Instructions for the task | Which lines below fall between the one containing "## Features" and the one containing "1. Open the"? Repeat them exactly, counting both of those lines, and add nothing else.

Data shown |

******************************

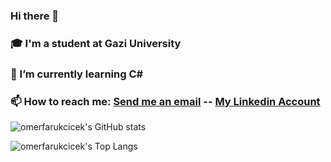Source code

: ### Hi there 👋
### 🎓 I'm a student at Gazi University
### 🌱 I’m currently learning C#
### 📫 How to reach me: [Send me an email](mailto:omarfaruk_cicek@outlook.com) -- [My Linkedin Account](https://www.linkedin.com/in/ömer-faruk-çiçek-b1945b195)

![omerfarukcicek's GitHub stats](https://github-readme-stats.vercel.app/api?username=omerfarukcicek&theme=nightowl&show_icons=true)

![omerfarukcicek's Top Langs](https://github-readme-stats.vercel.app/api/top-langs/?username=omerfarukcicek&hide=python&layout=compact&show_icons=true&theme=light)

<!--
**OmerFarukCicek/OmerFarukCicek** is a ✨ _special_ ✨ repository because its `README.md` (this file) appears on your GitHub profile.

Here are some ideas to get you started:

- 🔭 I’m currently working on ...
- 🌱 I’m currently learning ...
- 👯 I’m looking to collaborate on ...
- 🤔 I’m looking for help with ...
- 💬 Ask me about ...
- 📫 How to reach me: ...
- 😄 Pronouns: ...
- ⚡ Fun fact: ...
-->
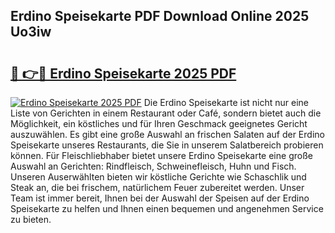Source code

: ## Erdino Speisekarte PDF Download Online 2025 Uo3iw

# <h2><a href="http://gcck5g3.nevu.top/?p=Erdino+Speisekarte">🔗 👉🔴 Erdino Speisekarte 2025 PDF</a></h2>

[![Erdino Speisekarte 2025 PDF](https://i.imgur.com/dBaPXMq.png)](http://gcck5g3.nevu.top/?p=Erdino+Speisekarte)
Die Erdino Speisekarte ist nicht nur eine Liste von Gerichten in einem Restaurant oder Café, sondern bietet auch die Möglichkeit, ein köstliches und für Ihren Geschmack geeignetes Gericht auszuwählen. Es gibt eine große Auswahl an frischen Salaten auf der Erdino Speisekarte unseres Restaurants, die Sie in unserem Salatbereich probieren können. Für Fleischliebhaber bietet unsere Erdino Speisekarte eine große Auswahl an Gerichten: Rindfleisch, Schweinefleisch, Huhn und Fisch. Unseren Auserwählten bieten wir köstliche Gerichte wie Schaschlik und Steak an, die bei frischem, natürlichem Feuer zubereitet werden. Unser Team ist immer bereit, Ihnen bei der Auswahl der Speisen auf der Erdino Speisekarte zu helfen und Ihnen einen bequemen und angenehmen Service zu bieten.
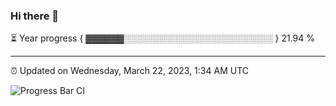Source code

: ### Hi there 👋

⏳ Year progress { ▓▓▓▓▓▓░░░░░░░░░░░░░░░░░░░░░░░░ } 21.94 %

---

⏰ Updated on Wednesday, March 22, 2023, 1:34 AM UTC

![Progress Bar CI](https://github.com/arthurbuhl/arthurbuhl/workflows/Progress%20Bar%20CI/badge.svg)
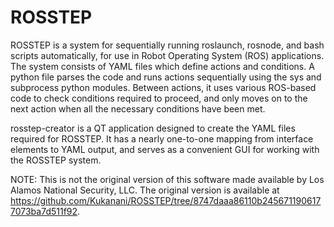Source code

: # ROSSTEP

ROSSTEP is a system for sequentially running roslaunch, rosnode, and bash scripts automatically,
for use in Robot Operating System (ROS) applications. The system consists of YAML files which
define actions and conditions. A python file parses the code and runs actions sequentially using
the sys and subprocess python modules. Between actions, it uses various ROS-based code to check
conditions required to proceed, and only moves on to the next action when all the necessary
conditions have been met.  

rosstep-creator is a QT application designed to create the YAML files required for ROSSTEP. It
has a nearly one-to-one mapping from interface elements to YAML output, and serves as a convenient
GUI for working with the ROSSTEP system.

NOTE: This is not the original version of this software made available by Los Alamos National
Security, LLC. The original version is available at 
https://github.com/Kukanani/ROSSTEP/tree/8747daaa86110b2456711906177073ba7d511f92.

******************************

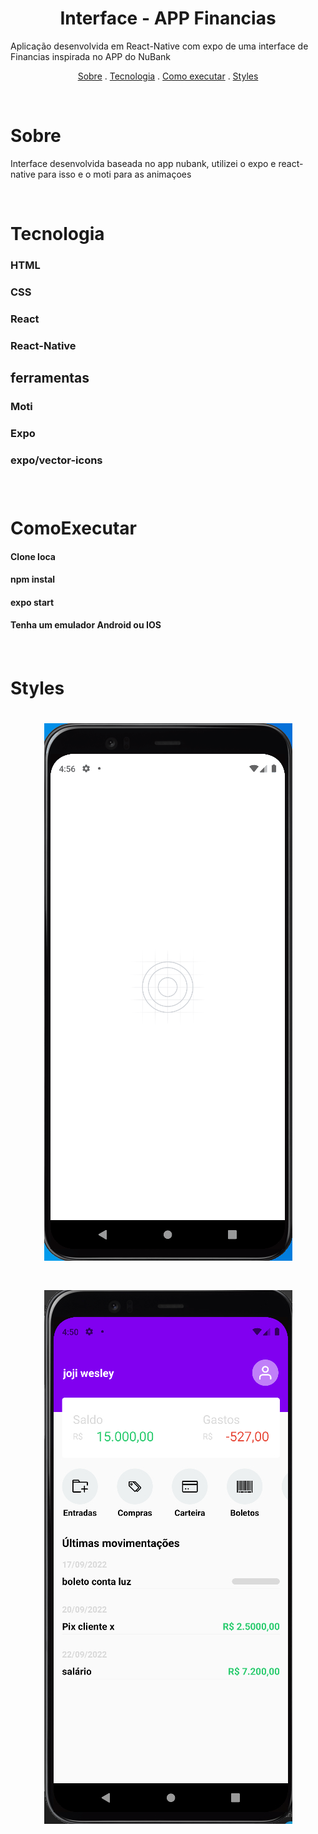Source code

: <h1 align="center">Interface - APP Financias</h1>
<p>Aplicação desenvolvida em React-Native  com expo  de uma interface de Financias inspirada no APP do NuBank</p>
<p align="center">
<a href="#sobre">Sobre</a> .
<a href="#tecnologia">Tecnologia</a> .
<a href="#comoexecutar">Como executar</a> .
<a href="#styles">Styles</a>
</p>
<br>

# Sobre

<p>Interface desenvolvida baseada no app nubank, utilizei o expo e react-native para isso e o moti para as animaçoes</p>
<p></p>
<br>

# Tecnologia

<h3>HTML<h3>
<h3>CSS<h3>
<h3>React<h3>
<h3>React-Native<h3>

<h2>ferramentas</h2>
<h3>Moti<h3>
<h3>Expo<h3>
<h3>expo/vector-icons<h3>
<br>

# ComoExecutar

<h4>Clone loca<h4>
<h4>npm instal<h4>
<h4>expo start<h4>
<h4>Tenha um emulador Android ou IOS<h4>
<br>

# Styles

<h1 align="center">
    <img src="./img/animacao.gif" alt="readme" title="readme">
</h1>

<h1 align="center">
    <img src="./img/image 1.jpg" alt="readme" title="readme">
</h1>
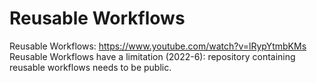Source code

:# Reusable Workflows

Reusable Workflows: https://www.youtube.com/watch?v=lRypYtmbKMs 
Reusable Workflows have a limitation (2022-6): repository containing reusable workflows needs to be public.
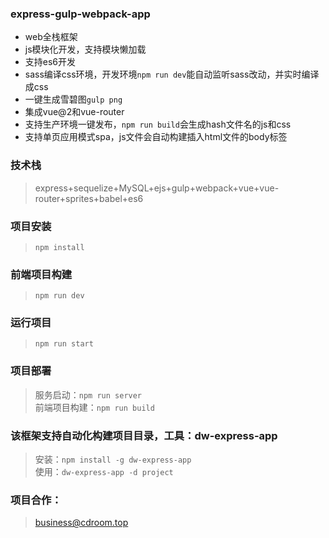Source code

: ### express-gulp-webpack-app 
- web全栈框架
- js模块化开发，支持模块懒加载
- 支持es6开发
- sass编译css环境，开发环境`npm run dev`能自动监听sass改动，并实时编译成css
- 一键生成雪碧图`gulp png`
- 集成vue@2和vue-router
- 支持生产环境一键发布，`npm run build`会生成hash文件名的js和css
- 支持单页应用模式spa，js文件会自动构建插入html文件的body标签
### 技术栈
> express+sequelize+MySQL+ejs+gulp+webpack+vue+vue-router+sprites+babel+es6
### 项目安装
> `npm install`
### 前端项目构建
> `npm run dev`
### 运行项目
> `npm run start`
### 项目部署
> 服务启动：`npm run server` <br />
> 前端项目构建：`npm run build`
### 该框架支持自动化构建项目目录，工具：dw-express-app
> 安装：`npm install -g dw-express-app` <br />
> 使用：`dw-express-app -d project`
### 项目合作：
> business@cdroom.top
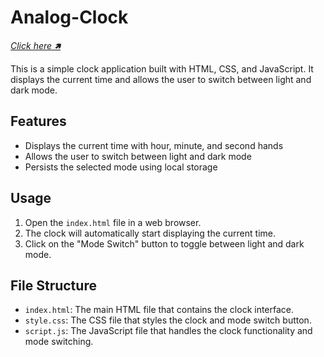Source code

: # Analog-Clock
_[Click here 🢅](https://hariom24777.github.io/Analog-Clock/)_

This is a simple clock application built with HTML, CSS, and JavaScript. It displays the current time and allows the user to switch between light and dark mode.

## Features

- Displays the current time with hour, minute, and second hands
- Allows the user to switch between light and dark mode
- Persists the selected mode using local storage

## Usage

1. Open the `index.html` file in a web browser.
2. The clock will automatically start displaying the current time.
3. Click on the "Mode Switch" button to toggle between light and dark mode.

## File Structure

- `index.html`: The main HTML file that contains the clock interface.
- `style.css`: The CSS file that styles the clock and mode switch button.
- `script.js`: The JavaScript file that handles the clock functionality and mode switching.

******************************

Answer below |
## Features

- Displays the current time with hour, minute, and second hands
- Allows the user to switch between light and dark mode
- Persists the selected mode using local storage

## Usage

1. Open the `index.html` file in a web browser.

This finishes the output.